For this exercise, transcribe all the records below exactly.

• Source records
——

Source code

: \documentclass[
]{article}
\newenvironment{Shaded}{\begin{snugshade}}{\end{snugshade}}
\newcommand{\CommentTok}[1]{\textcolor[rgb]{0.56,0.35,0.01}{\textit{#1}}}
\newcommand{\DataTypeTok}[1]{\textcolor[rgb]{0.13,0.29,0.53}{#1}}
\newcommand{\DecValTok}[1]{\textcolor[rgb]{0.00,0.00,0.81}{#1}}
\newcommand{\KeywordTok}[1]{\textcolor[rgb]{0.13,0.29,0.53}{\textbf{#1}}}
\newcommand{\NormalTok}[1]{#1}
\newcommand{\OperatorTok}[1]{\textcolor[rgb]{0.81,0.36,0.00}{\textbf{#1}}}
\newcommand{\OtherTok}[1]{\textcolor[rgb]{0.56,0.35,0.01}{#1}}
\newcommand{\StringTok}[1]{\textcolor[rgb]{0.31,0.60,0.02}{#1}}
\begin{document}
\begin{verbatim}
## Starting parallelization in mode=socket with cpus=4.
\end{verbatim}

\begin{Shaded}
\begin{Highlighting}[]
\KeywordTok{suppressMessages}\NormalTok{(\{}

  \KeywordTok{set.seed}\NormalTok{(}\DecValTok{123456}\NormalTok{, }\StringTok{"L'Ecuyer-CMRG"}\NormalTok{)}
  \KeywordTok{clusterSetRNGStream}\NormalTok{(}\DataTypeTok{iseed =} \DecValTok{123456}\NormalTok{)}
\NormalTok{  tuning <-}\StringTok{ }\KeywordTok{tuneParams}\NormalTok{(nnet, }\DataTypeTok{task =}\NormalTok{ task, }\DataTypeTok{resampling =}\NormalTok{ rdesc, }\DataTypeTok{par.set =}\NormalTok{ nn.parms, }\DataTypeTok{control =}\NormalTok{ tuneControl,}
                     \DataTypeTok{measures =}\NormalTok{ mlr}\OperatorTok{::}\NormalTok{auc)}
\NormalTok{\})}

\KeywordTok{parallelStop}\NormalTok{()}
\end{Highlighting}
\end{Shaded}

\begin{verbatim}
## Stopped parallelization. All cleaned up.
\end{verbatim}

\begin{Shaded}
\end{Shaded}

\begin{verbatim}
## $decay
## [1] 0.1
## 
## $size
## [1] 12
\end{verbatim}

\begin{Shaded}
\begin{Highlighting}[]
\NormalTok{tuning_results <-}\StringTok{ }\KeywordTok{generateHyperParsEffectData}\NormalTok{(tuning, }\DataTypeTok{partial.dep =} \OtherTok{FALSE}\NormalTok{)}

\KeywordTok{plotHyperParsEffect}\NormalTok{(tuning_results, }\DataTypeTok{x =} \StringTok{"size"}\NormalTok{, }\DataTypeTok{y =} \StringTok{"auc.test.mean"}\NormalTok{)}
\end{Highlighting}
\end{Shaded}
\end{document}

——

• Task result
Source code

: \documentclass[
]{article}
\newenvironment{Shaded}{\begin{snugshade}}{\end{snugshade}}
\newcommand{\CommentTok}[1]{\textcolor[rgb]{0.56,0.35,0.01}{\textit{#1}}}
\newcommand{\DataTypeTok}[1]{\textcolor[rgb]{0.13,0.29,0.53}{#1}}
\newcommand{\DecValTok}[1]{\textcolor[rgb]{0.00,0.00,0.81}{#1}}
\newcommand{\KeywordTok}[1]{\textcolor[rgb]{0.13,0.29,0.53}{\textbf{#1}}}
\newcommand{\NormalTok}[1]{#1}
\newcommand{\OperatorTok}[1]{\textcolor[rgb]{0.81,0.36,0.00}{\textbf{#1}}}
\newcommand{\OtherTok}[1]{\textcolor[rgb]{0.56,0.35,0.01}{#1}}
\newcommand{\StringTok}[1]{\textcolor[rgb]{0.31,0.60,0.02}{#1}}
\begin{document}
\begin{verbatim}
## Starting parallelization in mode=socket with cpus=4.
\end{verbatim}

\begin{Shaded}
\begin{Highlighting}[]
\KeywordTok{suppressMessages}\NormalTok{(\{}

  \KeywordTok{set.seed}\NormalTok{(}\DecValTok{123456}\NormalTok{, }\StringTok{"L'Ecuyer-CMRG"}\NormalTok{)}
  \KeywordTok{clusterSetRNGStream}\NormalTok{(}\DataTypeTok{iseed =} \DecValTok{123456}\NormalTok{)}
\NormalTok{  tuning <-}\StringTok{ }\KeywordTok{tuneParams}\NormalTok{(nnet, }\DataTypeTok{task =}\NormalTok{ task, }\DataTypeTok{resampling =}\NormalTok{ rdesc, }\DataTypeTok{par.set =}\NormalTok{ nn.parms, }\DataTypeTok{control =}\NormalTok{ tuneControl,}
                     \DataTypeTok{measures =}\NormalTok{ mlr}\OperatorTok{::}\NormalTok{auc)}
\NormalTok{\})}

\KeywordTok{parallelStop}\NormalTok{()}
\end{Highlighting}
\end{Shaded}

\begin{verbatim}
## Stopped parallelization. All cleaned up.
\end{verbatim}

\begin{Shaded}
\end{Shaded}

\begin{verbatim}
## $decay
## [1] 0.1
## 
## $size
## [1] 12
\end{verbatim}

\begin{Shaded}
\begin{Highlighting}[]
\NormalTok{tuning_results <-}\StringTok{ }\KeywordTok{generateHyperParsEffectData}\NormalTok{(tuning, }\DataTypeTok{partial.dep =} \OtherTok{FALSE}\NormalTok{)}

\KeywordTok{plotHyperParsEffect}\NormalTok{(tuning_results, }\DataTypeTok{x =} \StringTok{"size"}\NormalTok{, }\DataTypeTok{y =} \StringTok{"auc.test.mean"}\NormalTok{)}
\end{Highlighting}
\end{Shaded}
\end{document}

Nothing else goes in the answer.